The group reduced its outlook for the full year 2025 cut to the Fed Funds Rate to 84 basis points on average, down from 108 basis points in November and 116 basis points in October.

While most of the economists on the panel still expect the FOMC to reduce rates at its upcoming meeting on Dec. 17 and 18, 10% said the next cut will be in January, while 2% don't think one will happen until March.

However, all of those surveyed expect the next reduction to be 25 basis points.

The 88% of the BCEI panel who think the FOMC will cut rates 25 basis points at the next meeting is similar with the 89% of the Fed Funds futures market that is making the same bet, the Wolters Kluwer report noted.

But the futures market is now more bearish on rate cuts than the BCEI. At the time of the report, the futures market was expecting an 80 basis point reduction during next year, versus 90 basis points at the end of October and 140 basis points at the start of the month.

When asked if the results of the presidential elections would slow the pace of Fed Funds Rate reductions going forward, 81% said yes, while 19% responded no.

The consensus probability of a U.S. recession in the next 12 months was 26%, with 45% saying inflation is likely to turn upward again in the next six months.

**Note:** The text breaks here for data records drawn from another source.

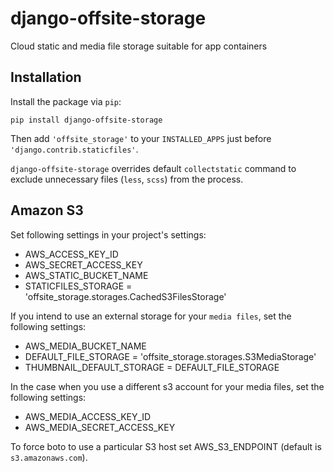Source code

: # django-offsite-storage
Cloud static and media file storage suitable for app containers


## Installation

Install the package via `pip`:

    pip install django-offsite-storage
  
  
Then add `'offsite_storage'` to your `INSTALLED_APPS` just before `'django.contrib.staticfiles'`.

`django-offsite-storage` overrides default `collectstatic` command to exclude unnecessary files (`less`, `scss`) from the process.

## Amazon S3
  
Set following settings in your project's settings:

 * AWS_ACCESS_KEY_ID
 * AWS_SECRET_ACCESS_KEY
 * AWS_STATIC_BUCKET_NAME
 * STATICFILES_STORAGE = 'offsite_storage.storages.CachedS3FilesStorage'

If you intend to use an external storage for your `media files`, set the following settings:

 * AWS_MEDIA_BUCKET_NAME
 * DEFAULT_FILE_STORAGE = 'offsite_storage.storages.S3MediaStorage'
 * THUMBNAIL_DEFAULT_STORAGE = DEFAULT_FILE_STORAGE

In the case when you use a different s3 account for your media files, set the following settings:

 * AWS_MEDIA_ACCESS_KEY_ID
 * AWS_MEDIA_SECRET_ACCESS_KEY

To force boto to use a particular S3 host set AWS_S3_ENDPOINT (default is `s3.amazonaws.com`).
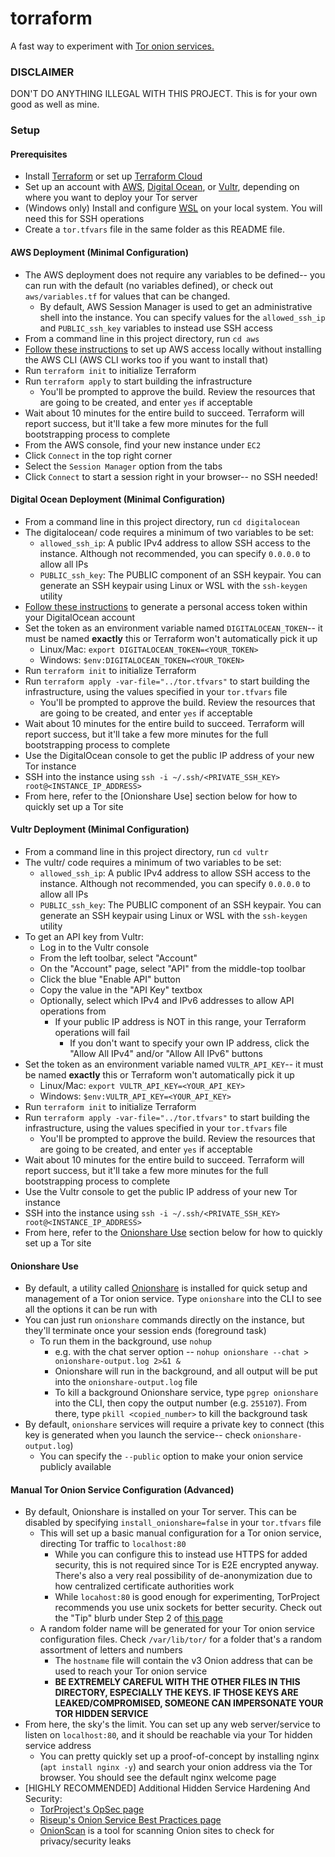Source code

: # torraform
A fast way to experiment with [Tor onion services.](https://tb-manual.torproject.org/onion-services/)

### DISCLAIMER
DON'T DO ANYTHING ILLEGAL WITH THIS PROJECT. This is for your own good as well as mine. 

### Setup
#### Prerequisites
- Install [Terraform](https://developer.hashicorp.com/terraform/downloads?product_intent=terraform) or set up [Terraform Cloud](https://cloud.hashicorp.com/products/terraform)
- Set up an account with [AWS](https://aws.amazon.com/), [Digital Ocean](https://www.digitalocean.com/), or [Vultr](https://www.vultr.com/), depending on where you want to deploy your Tor server
- (Windows only) Install and configure [WSL](https://learn.microsoft.com/en-us/windows/wsl/install#install-wsl-command) on your local system. You will need this for SSH operations
- Create a `tor.tfvars` file in the same folder as this README file.

#### AWS Deployment (Minimal Configuration)
- The AWS deployment does not require any variables to be defined-- you can run with the default (no variables defined), or check out `aws/variables.tf` for values that can be changed.
  - By default, AWS Session Manager is used to get an administrative shell into the instance. You can specify values for the `allowed_ssh_ip` and `PUBLIC_ssh_key` variables to instead use SSH access
- From a command line in this project directory, run `cd aws`
- [Follow these instructions](https://docs.aws.amazon.com/cli/latest/userguide/cli-configure-quickstart.html#cli-configure-quickstart-creds) to set up AWS access locally without installing the AWS CLI (AWS CLI works too if you want to install that)
- Run `terraform init` to initialize Terraform
- Run `terraform apply` to start building the infrastructure
  - You'll be prompted to approve the build. Review the resources that are going to be created, and enter `yes` if acceptable
- Wait about 10 minutes for the entire build to succeed. Terraform will report success, but it'll take a few more minutes for the full bootstrapping process to complete
- From the AWS console, find your new instance under `EC2`
- Click `Connect` in the top right corner
- Select the `Session Manager` option from the tabs
- Click `Connect` to start a session right in your browser-- no SSH needed!


#### Digital Ocean Deployment (Minimal Configuration)
- From a command line in this project directory, run `cd digitalocean`
- The digitalocean/ code requires a minimum of two variables to be set:
  - `allowed_ssh_ip`: A public IPv4 address to allow SSH access to the instance. Although not recommended, you can specify `0.0.0.0` to allow all IPs
  - `PUBLIC_ssh_key`: The PUBLIC component of an SSH keypair. You can generate an SSH keypair using Linux or WSL with the `ssh-keygen` utility
- [Follow these instructions](https://docs.digitalocean.com/reference/api/create-personal-access-token/) to generate a personal access token within your DigitalOcean account
- Set the token as an environment variable named `DIGITALOCEAN_TOKEN`-- it must be named **exactly** this or Terraform won't automatically pick it up
  - Linux/Mac: `export DIGITALOCEAN_TOKEN=<YOUR_TOKEN>`
  - Windows: `$env:DIGITALOCEAN_TOKEN=<YOUR_TOKEN>`
- Run `terraform init` to initialize Terraform
- Run `terraform apply -var-file="../tor.tfvars"` to start building the infrastructure, using the values specified in your `tor.tfvars` file
  - You'll be prompted to approve the build. Review the resources that are going to be created, and enter `yes` if acceptable
- Wait about 10 minutes for the entire build to succeed. Terraform will report success, but it'll take a few more minutes for the full bootstrapping process to complete
- Use the DigitalOcean console to get the public IP address of your new Tor instance
- SSH into the instance using `ssh -i ~/.ssh/<PRIVATE_SSH_KEY> root@<INSTANCE_IP_ADDRESS>`
- From here, refer to the [Onionshare Use] section below for how to quickly set up a Tor site


#### Vultr Deployment (Minimal Configuration)
- From a command line in this project directory, run `cd vultr`
- The vultr/ code requires a minimum of two variables to be set:
  - `allowed_ssh_ip`: A public IPv4 address to allow SSH access to the instance. Although not recommended, you can specify `0.0.0.0` to allow all IPs
  - `PUBLIC_ssh_key`: The PUBLIC component of an SSH keypair. You can generate an SSH keypair using Linux or WSL with the `ssh-keygen` utility
- To get an API key from Vultr:
  - Log in to the Vultr console
  - From the left toolbar, select "Account"
  - On the "Account" page, select "API" from the middle-top toolbar
  - Click the blue "Enable API" button
  - Copy the value in the "API Key" textbox
  - Optionally, select which IPv4 and IPv6 addresses to allow API operations from
    - If your public IP address is NOT in this range, your Terraform operations will fail
      - If you don't want to specify your own IP address, click the "Allow All IPv4" and/or "Allow All IPv6" buttons
- Set the token as an environment variable named `VULTR_API_KEY`-- it must be named **exactly** this or Terraform won't automatically pick it up
  - Linux/Mac: `export VULTR_API_KEY=<YOUR_API_KEY>`
  - Windows: `$env:VULTR_API_KEY=<YOUR_API_KEY>`
- Run `terraform init` to initialize Terraform
- Run `terraform apply -var-file="../tor.tfvars"` to start building the infrastructure, using the values specified in your `tor.tfvars` file
  - You'll be prompted to approve the build. Review the resources that are going to be created, and enter `yes` if acceptable
- Wait about 10 minutes for the entire build to succeed. Terraform will report success, but it'll take a few more minutes for the full bootstrapping process to complete
- Use the Vultr console to get the public IP address of your new Tor instance
- SSH into the instance using `ssh -i ~/.ssh/<PRIVATE_SSH_KEY> root@<INSTANCE_IP_ADDRESS>`
- From here, refer to the [Onionshare Use](#onionshare-use) section below for how to quickly set up a Tor site


#### Onionshare Use
- By default, a utility called [Onionshare](https://docs.onionshare.org/2.6/en/advanced.html#command-line-interface) is installed for quick setup and management of a Tor onion service. Type `onionshare` into the CLI to see all the options it can be run with
- You can just run `onionshare` commands directly on the instance, but they'll terminate once your session ends (foreground task)
  - To run them in the background, use `nohup`
    - e.g. with the chat server option -- `nohup onionshare --chat > onionshare-output.log 2>&1 &`
    - Onionshare will run in the background, and all output will be put into the `onionshare-output.log` file
    - To kill a background Onionshare service, type `pgrep onionshare` into the CLI, then copy the output number (e.g. `255107`). From there, type `pkill <copied_number>` to kill the background task
- By default, `onionshare` services will require a private key to connect (this key is generated when you launch the service-- check `onionshare-output.log`)
  - You can specify the `--public` option to make your onion service publicly available

#### Manual Tor Onion Service Configuration (Advanced)
- By default, Onionshare is installed on your Tor server. This can be disabled by specifying `install_onionshare=false` in your `tor.tfvars` file
  - This will set up a basic manual configuration for a Tor onion service, directing Tor traffic to `localhost:80`
    - While you can configure this to instead use HTTPS for added security, this is not required since Tor is E2E encrypted anyway. There's also a very real possibility of de-anonymization due to how centralized certificate authorities work
    - While `locahost:80` is good enough for experimenting, TorProject recommends you use unix sockets for better security. Check out the "Tip" blurb under Step 2 of [this page](https://community.torproject.org/onion-services/setup/)
  - A random folder name will be generated for your Tor onion service configuration files. Check `/var/lib/tor/` for a folder that's a random assortment of letters and numbers
    - The `hostname` file will contain the v3 Onion address that can be used to reach your Tor onion service
    - **BE EXTREMELY CAREFUL WITH THE OTHER FILES IN THIS DIRECTORY, ESPECIALLY THE KEYS. IF THOSE KEYS ARE LEAKED/COMPROMISED, SOMEONE CAN IMPERSONATE YOUR TOR HIDDEN SERVICE**
- From here, the sky's the limit. You can set up any web server/service to listen on `localhost:80`, and it should be reachable via your Tor hidden service address
  - You can pretty quickly set up a proof-of-concept by installing nginx (`apt install nginx -y`) and search your onion address via the Tor browser. You should see the default nginx welcome page
- [HIGHLY RECOMMENDED] Additional Hidden Service Hardening And Security:
  - [TorProject's OpSec page](https://community.torproject.org/onion-services/advanced/opsec/)
  - [Riseup's Onion Service Best Practices page](https://riseup.net/en/security/network-security/tor/onionservices-best-practices)
  - [OnionScan](https://onionscan.org/) is a tool for scanning Onion sites to check for privacy/security leaks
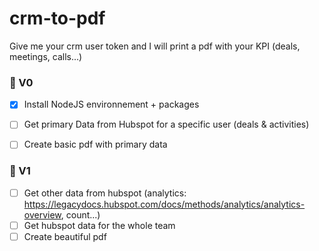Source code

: # crm-to-pdf
Give me your crm user token and I will print a pdf with your KPI (deals, meetings, calls...)

### :baby: V0

- [x] Install NodeJS environnement + packages
- [ ] Get primary Data from Hubspot for a specific user (deals & activities)
- [ ] Create basic pdf with primary data


### :boy: V1

- [ ] Get other data from hubspot (analytics: https://legacydocs.hubspot.com/docs/methods/analytics/analytics-overview, count...)
- [ ] Get hubspot data for the whole team
- [ ] Create beautiful pdf

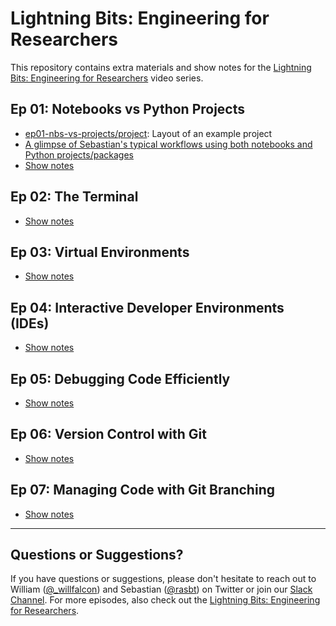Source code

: # Lightning Bits: Engineering for Researchers



This repository contains extra materials and show notes for the [Lightning Bits: Engineering for Researchers](https://www.pytorchlightning.ai/edu/engineering-class) video series.



## Ep 01: Notebooks vs Python Projects

- [ep01-nbs-vs-projects/project](ep01-nbs-vs-projects/project): Layout of an example project
- [A glimpse of Sebastian's typical workflows using both notebooks and Python projects/packages](https://github.com/rasbt/machine-learning-notes/tree/main/templates/pl_classifier)
- [Show notes](ep01-nbs-vs-projects/Ep01-ShowNotes.md)



## Ep 02: The Terminal

- [Show notes](ep02-terminal/Ep02-ShowNotes.md)



## Ep 03: Virtual Environments

- [Show notes](ep03-environments/Ep03-ShowNotes.md)



## Ep 04: Interactive Developer Environments (IDEs)

- [Show notes](ep04-IDE/Ep04-ShowNotes.md)



## Ep 05: Debugging Code Efficiently

- [Show notes](ep05-debugging/Ep05-ShowNotes.md)



## Ep 06: Version Control with Git

- [Show notes](ep06-git-basics/Ep06-ShowNotes.md)

## Ep 07: Managing Code with Git Branching

- [Show notes](ep07-git-branching/Ep07-ShowNotes.md)







---



## Questions or Suggestions?

If you have questions or suggestions, please don't hesitate to reach out to William ([@_willfalcon](https://twitter.com/_willfalcon)) and Sebastian ([@rasbt](https://twitter.com/rasbt)) on Twitter or join our [Slack Channel](https://pytorch-lightning.slack.com/archives/C03GS6MTCCQ). For more episodes, also check out the [Lightning Bits: Engineering for Researchers](http://pytorchlightning.ai/edu/engineering-class).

"Financial market expectations concerning the pace of future FFR reductions have changed meaningfully over the past few months for a variety of reasons in addition to the election results — the resilient U.S. economy, sticky inflation and indications of increased rate-cutting patience from Fed officials," Wolters Kluwer said. "Nevertheless, the Fed is still widely expected to reduce the FFR at its next FOMC meeting."

Unlike the Fed Funds Rate, pricing on the 10-year Treasury yield, one of the elements used to determine 30-year mortgage rates, is market-based.

On Sept. 18, the day the FOMC announced a 50 basis point reduction in short-term rates, the 10-year closed at 3.69%. The following day it rose to 3.74% and on Oct. 7, the close was at 4.03%.

Since then, the yield has been up and down but still well above 4%, peaking at 4.45% on Nov.13, before ending the month at 4.18. 

But what the panel thinks about the 10-year yield for next year is not good news for mortgage lenders.

"The BCEI consensus thinks that the November high was the peak for the 10-year yield," the report said. "However, it looks for this rate to decline only modestly during 2025 — by just 10 basis points."

The only saving grace is that spreads between the 10-year Treasury and 30-year mortgage are still an abnormally wide 236 basis points, according to Optimal Blue data from Dec. 9. That might give room for mortgage rates to fall further.